Hi All,
I have written a code as:
device divideFun(float * Array, int size)
{
int i=0;
for(i=0;i<size;++i)
Array[i] = (float)i/256.0f ;
}
this function takes X ms time.
But if i replace line
Array[i] = (float)i/256.0f ;
by
Array[i] = __fdividef((float)i, 256f) ;
then this takes (X + SOME MORE TIME) ms.
But i read in NVIDIA_CUDA_Programming_Guide_1.1.pdf that " Floating-point division takes 36 clock cycles, but __fdividef(x, y) provides a faster version at 20 clock cycles ".
So, my question is why is it so?
I also faced the same problem.
Please help us…
Take a look at the generated code - the first version is probably being optimised to a multiply.
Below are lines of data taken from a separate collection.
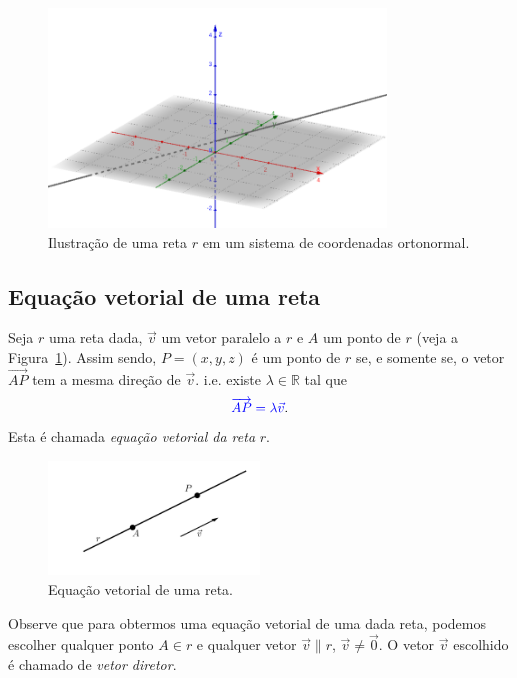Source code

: \begin{figure}[H]
  \centering
  \includegraphics[width=0.8\textwidth]{cap_estudo/dados/fig_er_ilu0/fig}
  \caption{Ilustração de uma reta $r$ em um sistema de coordenadas ortonormal.}
\end{figure}

\subsection{Equação vetorial de uma reta}

Seja $r$ uma reta dada, $\vec{v}$ um vetor paralelo a $r$ e $A$ um ponto de $r$ (veja a Figura~\ref{fig:er_vet}). Assim sendo, $P=(x,y,z)$ é um ponto de $r$ se, e somente se, o vetor $\overrightarrow{AP}$ tem a mesma direção de $\vec{v}$. i.e. existe $\lambda\in\mathbb{R}$ tal que
\begin{equation}
  {\color{blue}\overrightarrow{AP} = \lambda\vec{v}}.
\end{equation}
Esta é chamada \emph{equação vetorial da reta} $r$.

\begin{figure}[H]
  \centering
  \includegraphics[width=0.5\textwidth]{./cap_estudo/dados/fig_er_vet/fig_er_vet}
  \caption{Equação vetorial de uma reta.}
  \label{fig:er_vet}
\end{figure}

Observe que para obtermos uma equação vetorial de uma dada reta, podemos escolher qualquer ponto $A\in r$ e qualquer vetor $\vec{v}\parallel r$, $\vec{v}\neq\vec{0}$. O vetor $\vec{v}$ escolhido é chamado de \emph{vetor diretor}.

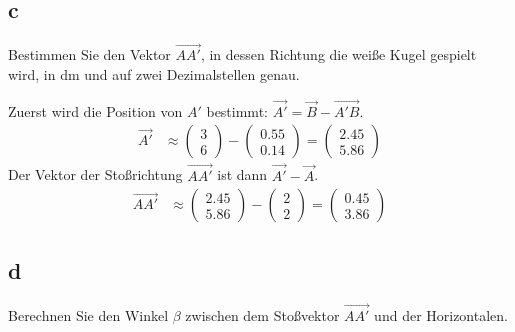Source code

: \subsection{c}

Bestimmen Sie den Vektor \(\vec{AA'}\), in dessen Richtung die weiße Kugel
gespielt wird, in dm und auf zwei Dezimalstellen genau.

Zuerst wird die Position von \(A'\) bestimmt: \(\vec{A'} = \vec{B} -
\vec{A'B}\).
\begin{align*}
    \vec{A'} & \approx \begin{pmatrix} 3 \\ 6 \end{pmatrix} - \begin{pmatrix} 0.55 \\ 0.14 \end{pmatrix} = \begin{pmatrix} 2.45 \\ 5.86 \end{pmatrix}
\end{align*}
Der Vektor der Stoßrichtung \(\vec{AA'}\) ist dann \(\vec{A'} - \vec{A}\).
\begin{align*}
    \vec{AA'} & \approx \begin{pmatrix} 2.45 \\ 5.86 \end{pmatrix} - \begin{pmatrix} 2 \\ 2 \end{pmatrix} = \begin{pmatrix} 0.45 \\ 3.86 \end{pmatrix}
\end{align*}

\subsection{d}
Berechnen Sie den Winkel \(\beta\) zwischen dem Stoßvektor \(\vec{AA'}\) und
der Horizontalen.

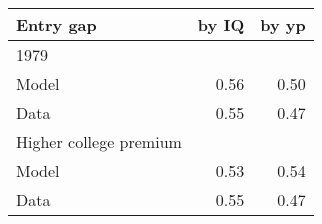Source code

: \begin{tabular}{lrr}
\hline
Entry gap & by IQ  & by yp  \\ 
\hline
1979 &   &   \\ 
Model & 0.56  & 0.50  \\ 
Data & 0.55  & 0.47  \\ 
Higher college premium &   &   \\ 
Model & 0.53  & 0.54  \\ 
Data & 0.55  & 0.47  \\ 
\hline
\end{tabular}%
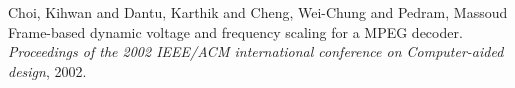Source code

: \begin{thebibliography}{}


Choi, Kihwan and Dantu, Karthik and Cheng, Wei-Chung and Pedram, Massoud
Frame-based dynamic voltage and frequency scaling for a MPEG decoder.
\emph{Proceedings of the 2002 IEEE/ACM international conference on Computer-aided design},
2002.



\end{thebibliography}
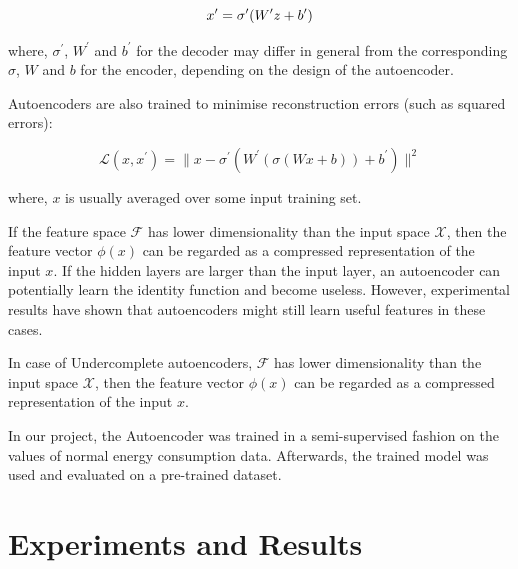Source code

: \documentclass[conference]{IEEEtran}
\begin{document}
\begin{equation}
\boldmath{x^{\prime}} = \sigma^{\prime}(W^{\prime}z+b^{\prime})
\end{equation}

where, $\sigma^{\prime}$, $W^{\prime}$ and $b^{\prime}$ for the decoder may differ in general from the corresponding $\sigma$, $W$ and $b$ for the encoder, depending on the design of the autoencoder.

Autoencoders are also trained to minimise reconstruction errors (such as squared errors):

\begin{equation}
\mathcal{L}(x,x^{\prime}) = \|x- \sigma^{\prime}(W^{\prime}(\sigma(Wx+b))+b^{\prime})\|^2
\end{equation}

where, $x$ is usually averaged over some input training set.

If the feature space $\mathcal{F}$  has lower dimensionality than the input space $\mathcal{X}$, then the feature vector $\phi(x)$ can be regarded as a compressed representation of the input $x$.  If the hidden layers are larger than the input layer, an autoencoder can potentially learn the identity function and become useless. However, experimental results have shown that autoencoders might still learn useful features in these cases.


In case of Undercomplete autoencoders, $\mathcal{F}$ has lower dimensionality than the input space $\mathcal{X}$, then the feature vector $\phi(x)$  can be regarded as a compressed representation of the input $x$.

In our project, the Autoencoder was trained in a semi-supervised fashion on the values of normal energy consumption data. Afterwards, the trained model was used and evaluated on a pre-trained dataset. 


\section{\label{sec:level1}	Experiments and Results}
\end{document}
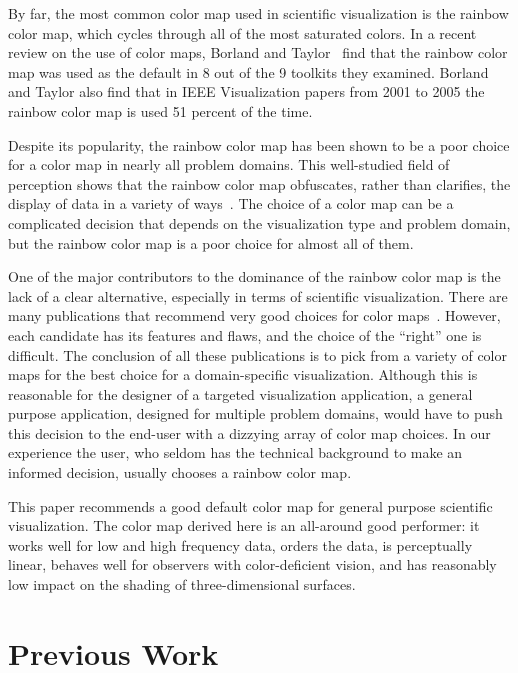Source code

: \documentclass{llncs}
\newcommand{\lcite}[1]{~\cite{#1}}
\newcommand{\scite}[1]{~\cite{#1}}
\begin{document}
By far, the most common color map used in scientific visualization is the
rainbow color map, which cycles through all of the most
saturated colors.  In a recent review on the use of color maps, Borland and
Taylor\scite{Borland07} find that the rainbow color map was used as the
default in 8 out of the 9 toolkits they examined.  Borland and Taylor also
find that in IEEE Visualization papers from 2001 to 2005 the rainbow color
map is used 51 percent of the time.

Despite its popularity, the rainbow color map has been shown to be a poor
choice for a color map in nearly all problem domains.  This well-studied
field of perception shows that the rainbow color map obfuscates, rather
than clarifies, the display of data in a variety of ways\lcite{Borland07}.
The choice of a color map can be a complicated decision that depends on the
visualization type and problem domain, but the rainbow color map is a poor
choice for almost all of them.

One of the major contributors to the dominance of the rainbow color map is the
lack of a clear alternative, especially in terms of scientific
visualization.  There are many publications that recommend
very good choices for color maps\lcite{Brewer05,Levkowitz92,Rheingans99,Ware04}.
However, each candidate has its features and flaws, and the choice of
the ``right'' one is difficult.  The conclusion of
all these publications is to pick from a variety of color maps for the best
choice for a domain-specific visualization.  Although this is reasonable
for the designer of a targeted visualization application, a general
purpose application, designed for multiple problem domains, would have to
push this decision to the end-user with a dizzying array of color map
choices.  In our experience the user, who seldom has the technical
background to make an informed decision, usually chooses a rainbow color map.

This paper recommends a good default
color map for general purpose scientific visualization.  The
color map derived here is an all-around good performer: it works well for
low and high frequency data, orders the data, is perceptually linear,
behaves well for observers with color-deficient vision, and has reasonably
low impact on the shading of three-dimensional surfaces.


\section{Previous Work}
\label{sec:PreviousWork}
\end{document}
Indeed, since you use a constant value (256.0f), the compiler defines a constant (1.0/256.0f) and then uses this constant to carry out multiplication; so, no division is carried out as such. When you use __fdividef(x,y), however, the GPU actually carries out the division operation which is slower than multiplication.
If instead this
Array[i] = (float)i/256.0f ;
you use this
Array[i] = (float)i/Array[i].
I expect, you’ll see performance drop.
Cheers,
Evghenii
Hi egaburov,
You understood wrongly. Actaully what his (My) doubt is …
If I use the below code…
device divideFun(float * Array, int size)
{
int i=0;
for(i=0;i<size;++i)
Array[i] = (float)i/256.0f ;
} then it is taking X ms time
suppose if i use the below code…
device divideFun(float * Array, int size)
{
int i=0;
for(i=0;i<size;++i)
Array[i] = __fdividef((float)i, 256f) ;
} then it is taking (X + SOME MORE TIME) ms
What could br the reason for this???
What part don’t you understand?
Your current code “Array[i] = (float)i/256.0f ;” is changed into “Array[i] = (float)i * const_X”, which is a multiplication, and much faster than your forced division by calling __fdividef().